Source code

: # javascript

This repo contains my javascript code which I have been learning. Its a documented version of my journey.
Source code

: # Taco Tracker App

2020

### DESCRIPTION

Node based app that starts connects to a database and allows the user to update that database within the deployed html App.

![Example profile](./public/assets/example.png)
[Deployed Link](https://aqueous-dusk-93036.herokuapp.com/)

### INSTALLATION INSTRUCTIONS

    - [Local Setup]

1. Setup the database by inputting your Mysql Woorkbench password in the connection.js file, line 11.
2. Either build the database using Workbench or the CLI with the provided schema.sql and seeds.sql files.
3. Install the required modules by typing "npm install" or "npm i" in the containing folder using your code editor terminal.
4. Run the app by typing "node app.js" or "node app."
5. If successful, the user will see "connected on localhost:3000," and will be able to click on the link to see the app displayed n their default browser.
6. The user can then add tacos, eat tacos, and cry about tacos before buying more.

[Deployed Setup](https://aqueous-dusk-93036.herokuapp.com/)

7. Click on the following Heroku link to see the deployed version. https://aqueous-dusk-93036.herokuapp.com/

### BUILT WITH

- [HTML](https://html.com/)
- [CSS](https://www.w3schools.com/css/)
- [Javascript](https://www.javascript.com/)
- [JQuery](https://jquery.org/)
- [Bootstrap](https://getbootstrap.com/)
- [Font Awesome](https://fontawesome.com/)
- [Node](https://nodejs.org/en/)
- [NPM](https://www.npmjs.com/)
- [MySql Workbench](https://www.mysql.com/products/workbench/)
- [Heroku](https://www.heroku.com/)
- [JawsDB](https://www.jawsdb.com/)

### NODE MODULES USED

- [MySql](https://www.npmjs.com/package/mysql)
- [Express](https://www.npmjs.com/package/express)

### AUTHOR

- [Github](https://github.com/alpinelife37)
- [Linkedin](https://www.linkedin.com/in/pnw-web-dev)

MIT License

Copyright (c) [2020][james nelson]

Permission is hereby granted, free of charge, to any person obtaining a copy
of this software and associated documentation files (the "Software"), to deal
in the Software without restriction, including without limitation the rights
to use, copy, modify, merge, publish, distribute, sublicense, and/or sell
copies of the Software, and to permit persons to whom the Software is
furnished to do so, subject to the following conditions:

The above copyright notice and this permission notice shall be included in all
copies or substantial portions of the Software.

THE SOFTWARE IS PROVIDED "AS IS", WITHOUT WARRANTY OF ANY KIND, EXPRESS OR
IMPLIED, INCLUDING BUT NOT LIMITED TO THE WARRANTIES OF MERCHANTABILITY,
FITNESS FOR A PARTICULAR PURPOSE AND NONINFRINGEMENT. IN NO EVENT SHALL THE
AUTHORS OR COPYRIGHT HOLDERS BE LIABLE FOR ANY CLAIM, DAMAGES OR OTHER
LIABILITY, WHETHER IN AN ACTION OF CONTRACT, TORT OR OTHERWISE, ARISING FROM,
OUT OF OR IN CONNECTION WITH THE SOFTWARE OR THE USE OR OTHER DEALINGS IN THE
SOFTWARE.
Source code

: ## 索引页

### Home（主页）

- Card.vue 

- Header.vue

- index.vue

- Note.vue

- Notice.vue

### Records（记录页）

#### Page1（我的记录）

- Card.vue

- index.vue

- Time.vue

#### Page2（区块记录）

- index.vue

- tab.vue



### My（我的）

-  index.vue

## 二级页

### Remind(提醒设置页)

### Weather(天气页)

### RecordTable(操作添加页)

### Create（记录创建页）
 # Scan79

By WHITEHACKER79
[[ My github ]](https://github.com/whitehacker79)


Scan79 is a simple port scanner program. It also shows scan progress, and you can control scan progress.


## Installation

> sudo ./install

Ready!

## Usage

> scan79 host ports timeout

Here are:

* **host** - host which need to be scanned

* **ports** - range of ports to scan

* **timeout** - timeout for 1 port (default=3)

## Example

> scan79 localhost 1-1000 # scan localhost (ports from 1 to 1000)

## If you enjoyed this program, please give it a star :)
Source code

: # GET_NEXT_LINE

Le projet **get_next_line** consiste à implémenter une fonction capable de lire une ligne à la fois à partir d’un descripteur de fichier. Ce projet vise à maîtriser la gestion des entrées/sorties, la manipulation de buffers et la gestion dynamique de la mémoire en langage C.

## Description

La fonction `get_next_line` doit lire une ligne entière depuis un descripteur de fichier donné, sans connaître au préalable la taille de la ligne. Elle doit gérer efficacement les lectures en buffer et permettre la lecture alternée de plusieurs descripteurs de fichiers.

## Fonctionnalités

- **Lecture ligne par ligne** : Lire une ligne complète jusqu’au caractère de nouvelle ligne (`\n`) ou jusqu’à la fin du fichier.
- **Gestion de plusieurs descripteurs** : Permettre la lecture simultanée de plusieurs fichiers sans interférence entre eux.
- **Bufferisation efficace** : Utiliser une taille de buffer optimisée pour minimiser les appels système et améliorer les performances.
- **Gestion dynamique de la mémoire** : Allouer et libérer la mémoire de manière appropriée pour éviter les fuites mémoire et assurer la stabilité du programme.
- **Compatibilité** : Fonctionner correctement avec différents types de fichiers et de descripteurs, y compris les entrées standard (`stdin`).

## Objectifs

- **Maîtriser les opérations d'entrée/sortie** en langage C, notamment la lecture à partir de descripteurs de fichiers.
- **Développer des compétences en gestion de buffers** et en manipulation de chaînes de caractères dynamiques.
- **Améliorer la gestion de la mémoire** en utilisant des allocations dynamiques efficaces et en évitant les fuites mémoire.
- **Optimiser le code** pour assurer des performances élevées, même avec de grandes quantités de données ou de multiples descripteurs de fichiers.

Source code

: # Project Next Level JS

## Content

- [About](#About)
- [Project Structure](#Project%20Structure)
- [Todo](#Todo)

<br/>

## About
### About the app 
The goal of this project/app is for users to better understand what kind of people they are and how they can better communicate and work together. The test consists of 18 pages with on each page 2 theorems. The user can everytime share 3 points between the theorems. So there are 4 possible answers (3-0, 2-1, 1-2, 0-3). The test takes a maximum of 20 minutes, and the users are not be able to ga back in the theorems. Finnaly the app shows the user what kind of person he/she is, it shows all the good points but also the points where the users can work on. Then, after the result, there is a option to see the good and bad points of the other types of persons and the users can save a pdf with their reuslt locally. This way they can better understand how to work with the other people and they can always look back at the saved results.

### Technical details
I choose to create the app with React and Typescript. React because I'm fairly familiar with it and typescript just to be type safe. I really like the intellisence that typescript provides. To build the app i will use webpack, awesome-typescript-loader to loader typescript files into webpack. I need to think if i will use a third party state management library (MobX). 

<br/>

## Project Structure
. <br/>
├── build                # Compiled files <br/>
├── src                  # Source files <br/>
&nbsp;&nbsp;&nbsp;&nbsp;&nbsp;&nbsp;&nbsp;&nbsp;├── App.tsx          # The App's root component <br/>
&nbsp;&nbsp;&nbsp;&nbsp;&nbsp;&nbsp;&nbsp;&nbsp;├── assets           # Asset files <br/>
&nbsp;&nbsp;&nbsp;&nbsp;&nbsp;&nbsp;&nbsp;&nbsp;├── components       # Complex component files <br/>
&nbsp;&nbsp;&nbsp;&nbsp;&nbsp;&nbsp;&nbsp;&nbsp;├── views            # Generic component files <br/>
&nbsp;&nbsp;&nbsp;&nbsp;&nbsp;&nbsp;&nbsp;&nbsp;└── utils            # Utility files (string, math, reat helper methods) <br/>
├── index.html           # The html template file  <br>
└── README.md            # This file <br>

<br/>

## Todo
::::
**Work order**.
Everything in the listing must be written out again without any change.

**Written answer**.
Source code

: # javascript

This repo contains my javascript code which I have been learning. Its a documented version of my journey.
Source code

: # Taco Tracker App

2020

### DESCRIPTION

Node based app that starts connects to a database and allows the user to update that database within the deployed html App.

![Example profile](./public/assets/example.png)
[Deployed Link](https://aqueous-dusk-93036.herokuapp.com/)

### INSTALLATION INSTRUCTIONS

    - [Local Setup]

1. Setup the database by inputting your Mysql Woorkbench password in the connection.js file, line 11.
2. Either build the database using Workbench or the CLI with the provided schema.sql and seeds.sql files.
3. Install the required modules by typing "npm install" or "npm i" in the containing folder using your code editor terminal.
4. Run the app by typing "node app.js" or "node app."
5. If successful, the user will see "connected on localhost:3000," and will be able to click on the link to see the app displayed n their default browser.
6. The user can then add tacos, eat tacos, and cry about tacos before buying more.

[Deployed Setup](https://aqueous-dusk-93036.herokuapp.com/)

7. Click on the following Heroku link to see the deployed version. https://aqueous-dusk-93036.herokuapp.com/

### BUILT WITH

- [HTML](https://html.com/)
- [CSS](https://www.w3schools.com/css/)
- [Javascript](https://www.javascript.com/)
- [JQuery](https://jquery.org/)
- [Bootstrap](https://getbootstrap.com/)
- [Font Awesome](https://fontawesome.com/)
- [Node](https://nodejs.org/en/)
- [NPM](https://www.npmjs.com/)
- [MySql Workbench](https://www.mysql.com/products/workbench/)
- [Heroku](https://www.heroku.com/)
- [JawsDB](https://www.jawsdb.com/)

### NODE MODULES USED

- [MySql](https://www.npmjs.com/package/mysql)
- [Express](https://www.npmjs.com/package/express)

### AUTHOR

- [Github](https://github.com/alpinelife37)
- [Linkedin](https://www.linkedin.com/in/pnw-web-dev)

MIT License

Copyright (c) [2020][james nelson]

Permission is hereby granted, free of charge, to any person obtaining a copy
of this software and associated documentation files (the "Software"), to deal
in the Software without restriction, including without limitation the rights
to use, copy, modify, merge, publish, distribute, sublicense, and/or sell
copies of the Software, and to permit persons to whom the Software is
furnished to do so, subject to the following conditions:

The above copyright notice and this permission notice shall be included in all
copies or substantial portions of the Software.

THE SOFTWARE IS PROVIDED "AS IS", WITHOUT WARRANTY OF ANY KIND, EXPRESS OR
IMPLIED, INCLUDING BUT NOT LIMITED TO THE WARRANTIES OF MERCHANTABILITY,
FITNESS FOR A PARTICULAR PURPOSE AND NONINFRINGEMENT. IN NO EVENT SHALL THE
AUTHORS OR COPYRIGHT HOLDERS BE LIABLE FOR ANY CLAIM, DAMAGES OR OTHER
LIABILITY, WHETHER IN AN ACTION OF CONTRACT, TORT OR OTHERWISE, ARISING FROM,
OUT OF OR IN CONNECTION WITH THE SOFTWARE OR THE USE OR OTHER DEALINGS IN THE
SOFTWARE.
Source code

: ## 索引页

### Home（主页）

- Card.vue 

- Header.vue

- index.vue

- Note.vue

- Notice.vue

### Records（记录页）

#### Page1（我的记录）

- Card.vue

- index.vue

- Time.vue

#### Page2（区块记录）

- index.vue

- tab.vue



### My（我的）

-  index.vue

## 二级页

### Remind(提醒设置页)

### Weather(天气页)

### RecordTable(操作添加页)

### Create（记录创建页）
 # Scan79

By WHITEHACKER79
[[ My github ]](https://github.com/whitehacker79)


Scan79 is a simple port scanner program. It also shows scan progress, and you can control scan progress.


## Installation

> sudo ./install

Ready!

## Usage

> scan79 host ports timeout

Here are:

* **host** - host which need to be scanned

* **ports** - range of ports to scan

* **timeout** - timeout for 1 port (default=3)

## Example

> scan79 localhost 1-1000 # scan localhost (ports from 1 to 1000)

## If you enjoyed this program, please give it a star :)
Source code

: # GET_NEXT_LINE

Le projet **get_next_line** consiste à implémenter une fonction capable de lire une ligne à la fois à partir d’un descripteur de fichier. Ce projet vise à maîtriser la gestion des entrées/sorties, la manipulation de buffers et la gestion dynamique de la mémoire en langage C.

## Description

La fonction `get_next_line` doit lire une ligne entière depuis un descripteur de fichier donné, sans connaître au préalable la taille de la ligne. Elle doit gérer efficacement les lectures en buffer et permettre la lecture alternée de plusieurs descripteurs de fichiers.

## Fonctionnalités

- **Lecture ligne par ligne** : Lire une ligne complète jusqu’au caractère de nouvelle ligne (`\n`) ou jusqu’à la fin du fichier.
- **Gestion de plusieurs descripteurs** : Permettre la lecture simultanée de plusieurs fichiers sans interférence entre eux.
- **Bufferisation efficace** : Utiliser une taille de buffer optimisée pour minimiser les appels système et améliorer les performances.
- **Gestion dynamique de la mémoire** : Allouer et libérer la mémoire de manière appropriée pour éviter les fuites mémoire et assurer la stabilité du programme.
- **Compatibilité** : Fonctionner correctement avec différents types de fichiers et de descripteurs, y compris les entrées standard (`stdin`).

## Objectifs

- **Maîtriser les opérations d'entrée/sortie** en langage C, notamment la lecture à partir de descripteurs de fichiers.
- **Développer des compétences en gestion de buffers** et en manipulation de chaînes de caractères dynamiques.
- **Améliorer la gestion de la mémoire** en utilisant des allocations dynamiques efficaces et en évitant les fuites mémoire.
- **Optimiser le code** pour assurer des performances élevées, même avec de grandes quantités de données ou de multiples descripteurs de fichiers.

Source code

: # Project Next Level JS

## Content

- [About](#About)
- [Project Structure](#Project%20Structure)
- [Todo](#Todo)

<br/>

## About
### About the app 
The goal of this project/app is for users to better understand what kind of people they are and how they can better communicate and work together. The test consists of 18 pages with on each page 2 theorems. The user can everytime share 3 points between the theorems. So there are 4 possible answers (3-0, 2-1, 1-2, 0-3). The test takes a maximum of 20 minutes, and the users are not be able to ga back in the theorems. Finnaly the app shows the user what kind of person he/she is, it shows all the good points but also the points where the users can work on. Then, after the result, there is a option to see the good and bad points of the other types of persons and the users can save a pdf with their reuslt locally. This way they can better understand how to work with the other people and they can always look back at the saved results.

### Technical details
I choose to create the app with React and Typescript. React because I'm fairly familiar with it and typescript just to be type safe. I really like the intellisence that typescript provides. To build the app i will use webpack, awesome-typescript-loader to loader typescript files into webpack. I need to think if i will use a third party state management library (MobX). 

<br/>

## Project Structure
. <br/>
├── build                # Compiled files <br/>
├── src                  # Source files <br/>
&nbsp;&nbsp;&nbsp;&nbsp;&nbsp;&nbsp;&nbsp;&nbsp;├── App.tsx          # The App's root component <br/>
&nbsp;&nbsp;&nbsp;&nbsp;&nbsp;&nbsp;&nbsp;&nbsp;├── assets           # Asset files <br/>
&nbsp;&nbsp;&nbsp;&nbsp;&nbsp;&nbsp;&nbsp;&nbsp;├── components       # Complex component files <br/>
&nbsp;&nbsp;&nbsp;&nbsp;&nbsp;&nbsp;&nbsp;&nbsp;├── views            # Generic component files <br/>
&nbsp;&nbsp;&nbsp;&nbsp;&nbsp;&nbsp;&nbsp;&nbsp;└── utils            # Utility files (string, math, reat helper methods) <br/>
├── index.html           # The html template file  <br>
└── README.md            # This file <br>

<br/>

## Todo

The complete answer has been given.